Or just democracy.

Me? I voted for Obama, mostly because hilzoy said I should, and I do whatever the internets tell me to do. And I voted ‘no’ on all ballot initiatives, only because there wasn’t a “if we put one more facking po-faced Indian on your TV to horseshit you about these initiatives, you’re going to fucking scalp us” option for #’s 93-whateverthefuck. Dude, I don’t know how to write your fucking gaming contract. Do I look like I know something about gaming contacts? That’s because I don’t. Additionally, I pay the salaries of several hundred people in Sacramento (if that really is the capitol of California – I have my doubts) to handle boring things like that, so I don’t need to have 50,000 teary Indians on my TV telling me that ballot initiatives minus infinity through infinity are/aren’t the best/worst thing that could ever/never happen to them every time someone needs to make a decision about something. Do your damned jobs, and stop bitching at me about it. Gamble all you want. Do I look like I give a shit what you do? Leave me the fuck out of it.

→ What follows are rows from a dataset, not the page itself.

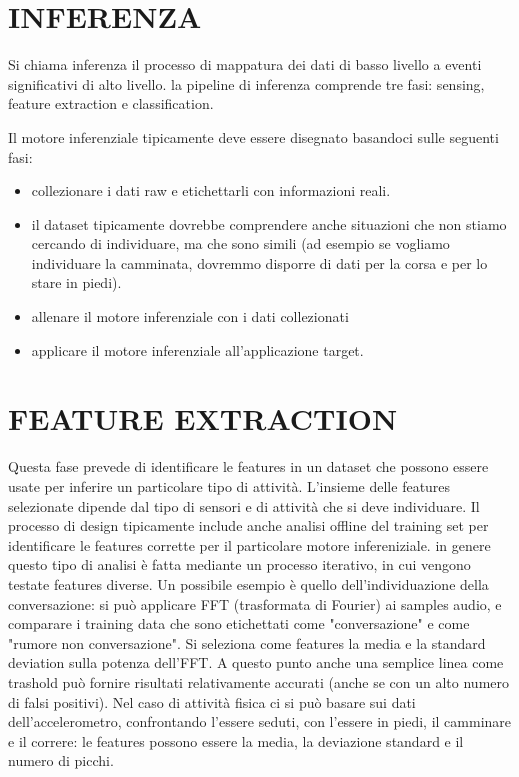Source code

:\section{INFERENZA}
Si chiama inferenza il processo di mappatura dei dati di basso livello a eventi 
significativi di alto livello.
la pipeline di inferenza comprende tre fasi: sensing, feature extraction e
classification.

Il motore inferenziale tipicamente deve essere disegnato basandoci sulle
seguenti fasi:
\begin{itemize}
\item collezionare i dati raw e etichettarli con informazioni reali.
\item il dataset tipicamente dovrebbe comprendere anche situazioni che non
stiamo cercando di individuare, ma che sono simili (ad esempio se vogliamo
individuare la camminata, dovremmo disporre di dati per la corsa e per lo stare
in piedi).
\item allenare il motore inferenziale con i dati collezionati
\item applicare il motore inferenziale all'applicazione target.
\end{itemize}

\section{FEATURE EXTRACTION}
Questa fase prevede di identificare le features in un dataset che possono essere
usate per inferire un particolare tipo di attività.
L'insieme delle features selezionate dipende dal tipo di sensori e di attività
che si deve individuare. Il processo di design tipicamente include anche analisi
offline del training set per identificare le features corrette per il
particolare motore infereniziale. in genere questo tipo di analisi è fatta
mediante un processo iterativo, in cui vengono testate features diverse.
Un possibile esempio è quello dell'individuazione della conversazione: si può
applicare FFT (trasformata di Fourier) ai samples audio, e comparare i training
data che sono etichettati come "conversazione" e come "rumore non
conversazione". Si seleziona come features la media e la standard deviation
sulla potenza dell'FFT. A questo punto anche una semplice linea come trashold
può fornire risultati relativamente accurati (anche se con un alto numero di
falsi positivi).
Nel caso di attività fisica ci si può basare sui dati dell'accelerometro,
confrontando l'essere seduti, con l'essere in piedi, il camminare e il correre:
le features possono essere la media, la deviazione standard e il numero di
picchi.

Also, there was no ballot initiative for getting Carlos Mencia off my TV, despite the fact that’s he’s horrible. I have a pretty high tolerance for non-PC humor, but seriously: the guy does the retard voice. THE RETARD VOICE. That was hacky in fourth grade. If you are over the age of seven, and you think the retard voice is even remotely funny – and if you aren’t actually retarded – you need to kill yourself right now. Trust me on this. I’ll explain why later – first, kill yourself. There’s no time to lose. Thanks.

Quite possible. But mostly he’s just not funny.

Also, new rule: if your mom had a wacky immigrant accent, you’re allowed one joke about it. That’s one ‘joke’, not one ‘career’. I’m not going to sit here and tell you that funny accents aren’t kind of funny, because they are kind of funny, sometimes. Sometimes. SECOND JOKE NEEDED. Thank you.